Sentenze
Responsabilità medica, la Cassazione “non fa sconti” all’errore diagnostico
di Pietro Verna
24 Esclusivo per Sanità24
Grava sul medico che esegue un esame diagnostico la responsabilità di leggere correttamente le relative immagini, senza che la carenza della necessaria specializzazione possa escludere la colpa per una erronea interpretazione dei suoi esiti. Diversamente operando, l’ imperizia della condotta posta in essere si tradurrebbe in un “ingiustificato vuoto di tutela”. Lo ha stabilito la Corte di Cassazione (ordinanza n.17410/2023) che ha rigettato il ricorso contro la sentenza con quale la Corte di Appello dell’Aquila aveva confermato la condanna al risarcimento dei danni emessa dal Tribunale nei confronti di un ginecologo, perché ritenuto responsabile della morte di una paziente avvenuta in conseguenza di un errore diagnostico: una (inesistente) “cisti liquida” in luogo di “un quadro morfologico di deterioramento della parete intestinale”.

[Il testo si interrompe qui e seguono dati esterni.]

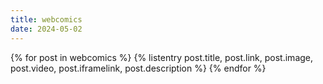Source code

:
 ```yaml
---
title: webcomics
date: 2024-05-02
---
```


<div class="list-formatting half-width">

<!-- /src/_data/webcomics.json/ -->
{% for post in webcomics %}
  {% listentry 
    post.title,
    post.link,
    post.image,
    post.video,
    post.iframelink,
    post.description
  %}
{% endfor %}

</div><br>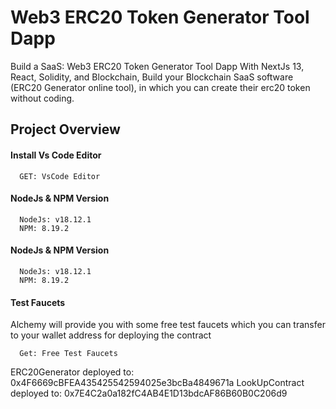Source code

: # Web3 ERC20 Token Generator Tool Dapp

Build a SaaS: Web3 ERC20 Token Generator Tool Dapp With NextJs 13, React, Solidity, and Blockchain, Build your Blockchain SaaS software (ERC20 Generator online tool), in which you can create their erc20 token without coding.

## Project Overview

#### Install Vs Code Editor

```https://code.visualstudio.com/download
  GET: VsCode Editor
```

#### NodeJs & NPM Version

```https://nodejs.org/en/download
  NodeJs: v18.12.1
  NPM: 8.19.2
```


#### NodeJs & NPM Version

```https://nodejs.org/en/download
  NodeJs: v18.12.1
  NPM: 8.19.2
```


#### Test Faucets

Alchemy will provide you with some free test faucets which you can transfer to your wallet address for deploying the contract

```https://www.alchemy.com/faucets
  Get: Free Test Faucets
```



ERC20Generator deployed to: 0x4F6669cBFEA435425542594025e3bcBa4849671a
LookUpContract deployed to: 0x7E4C2a0a182fC4AB4E1D13bdcAF86B60B0C206d9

Più precisamente, la Corte di appello aveva evidenziato che “una corretta analisi ecografica avrebbe dovuto indurre il ginecologo a correlare i sospetti ai forti dolori addominali manifestati in anamnesi, indirizzando la paziente all'immediato ricovero ospedaliero per accertamenti”.

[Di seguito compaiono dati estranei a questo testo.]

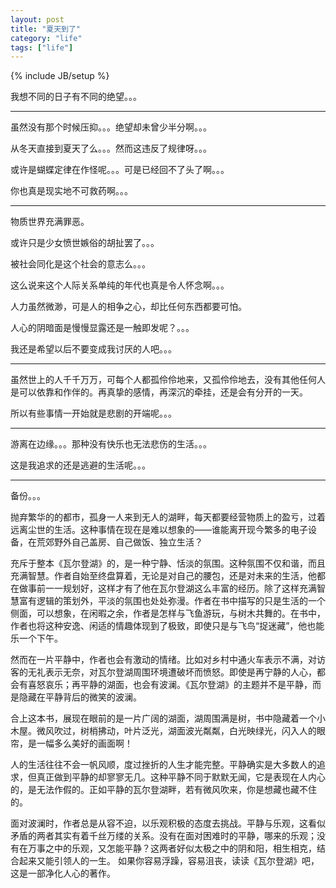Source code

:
 ```yaml
---
layout: post
title: "夏天到了"
category: "life"
tags: ["life"]
---
```

{% include JB/setup %}

我想不同的日子有不同的绝望。。。

--------------------------------------------------------------------------------------------------

虽然没有那个时候压抑。。。绝望却未曾少半分啊。。。

从冬天直接到夏天了么。。。然而这违反了规律呀。。。

或许是蝴蝶定律在作怪呢。。。可是已经回不了头了啊。。。

你也真是现实地不可救药啊。。。

--------------------------------------------------------------------------------------------------

物质世界充满罪恶。

或许只是少女愤世嫉俗的胡扯罢了。。。

被社会同化是这个社会的意志么。。。

这么说来这个人际关系单纯的年代也真是令人怀念啊。。。

人力虽然微渺，可是人的相争之心，却比任何东西都要可怕。

人心的阴暗面是慢慢显露还是一触即发呢？。。。

我还是希望以后不要变成我讨厌的人吧。。。

--------------------------------------------------------------------------------------------------

虽然世上的人千千万万，可每个人都孤伶伶地来，又孤伶伶地去，没有其他任何人是可以依靠和作伴的。再真挚的感情，再深沉的牵挂，还是会有分开的一天。

所以有些事情一开始就是悲剧的开端呢。。。

--------------------------------------------------------------------------------------------------

游离在边缘。。。那种没有快乐也无法悲伤的生活。。。

这是我追求的还是逃避的生活呢。。。

--------------------------------------------------------------------------------------------------

备份。。。

抛弃繁华的的都市，孤身一人来到无人的湖畔，每天都要经营物质上的盈亏，过着远离尘世的生活。这种事情在现在是难以想象的——谁能离开现今繁多的电子设备，在荒郊野外自己盖房、自己做饭、独立生活？

充斥于整本《瓦尔登湖》的，是一种宁静、恬淡的氛围。这种氛围不仅和谐，而且充满智慧。作者自始至终盘算着，无论是对自己的腰包，还是对未来的生活，他都在做事前一一规划好，这样才有了他在瓦尔登湖这么丰富的经历。除了这样充满智慧富有逻辑的策划外，平淡的氛围也处处弥漫。作者在书中描写的只是生活的一个侧面，可以想象，在闲暇之余，作者是怎样与飞鱼游玩，与树木共舞的。在书中，作者也将这种安逸、闲适的情趣体现到了极致，即使只是与飞鸟“捉迷藏”，他也能乐一个下午。

然而在一片平静中，作者也会有激动的情绪。比如对乡村中通火车表示不满，对访客的无礼表示无奈，对瓦尔登湖周围环境遭破坏而愤怒。即使是再宁静的人心，都会有喜怒哀乐；再平静的湖面，也会有波澜。《瓦尔登湖》的主题并不是平静，而是隐藏在平静背后的微笑的波澜。

合上这本书，展现在眼前的是一片广阔的湖面，湖周围满是树，书中隐藏着一个小木屋。微风吹过，树梢拂动，叶片泛光，湖面波光粼粼，白光映绿光，闪入人的眼帘，是一幅多么美好的画面啊！

人的生活往往不会一帆风顺，度过挫折的人生才能完整。平静确实是大多数人的追求，但真正做到平静的却寥寥无几。这种平静不同于默默无闻，它是表现在人内心的，是无法作假的。正如平静的瓦尔登湖畔，若有微风吹来，你是想藏也藏不住的。

面对波澜时，作者总是从容不迫，以乐观积极的态度去挑战。平静与乐观，这看似矛盾的两者其实有着千丝万缕的关系。没有在面对困难时的平静，哪来的乐观；没有在万事之中的乐观，又怎能平静？这两者好似太极之中的阴和阳，相生相克，结合起来又能引领人的一生。
如果你容易浮躁，容易沮丧，读读《瓦尔登湖》吧，这是一部净化人心的著作。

L’ordinanza della Corte di Cassazione
Il ginecologo aveva sostenuto che la Corte di territoriale non avrebbe tenuto della sua specializzazione e che ciò “impediva di addebitargli l’imperizia ipotizzata nella refertazione ecografica e nell’errore diagnostico commesso”. Tesi che non ha colto nel segno. Il Supremo Collegio ha affermato che il ginecologo aveva la responsabilità di leggere “correttamente” le immagini ecografiche oltre che la “connessa responsabilità di corredare quelle stesse immagini […] alla specifica anamnesi, così da indirizzare, senza ulteriore ritardo, la paziente presso strutture in grado di risolvere tempestivamente la criticità diagnostica”. Da qui il principio stabilito dall’ordinanza in narrativa secondo cui “la distinta specializzazione medica non esclude la colpa di chi, eseguendo un esame e dunque assumendosi la responsabilità di quello, lo referta in modo erroneo e senza indirizzare ai necessari approfondimenti con la cautela e tempestività del caso concreto”. Principio che il Supremo Collegio ha più volte ribadito. Basta citare la sentenza n.37728/ 2022 nella parte cui afferma che “il medico radiologo, essendo al pari di altri sanitari, tenuto alla diligenza specifica di cui all’art. 1176, comma 2, del codice civile, non può limitarsi a una mera e formale lettura degli esiti dell'esame diagnostico effettuato, ma, allorché tali esiti lo suggeriscano (e dunque ove si tratti di esiti c.d. aspecifici del quadro radiologico), è tenuto ad attivarsi per un approfondimento della situazione, dovendo, quindi, prospettare al paziente anche la necessità o l'esigenza di far fronte ad ulteriori e più adeguati esami".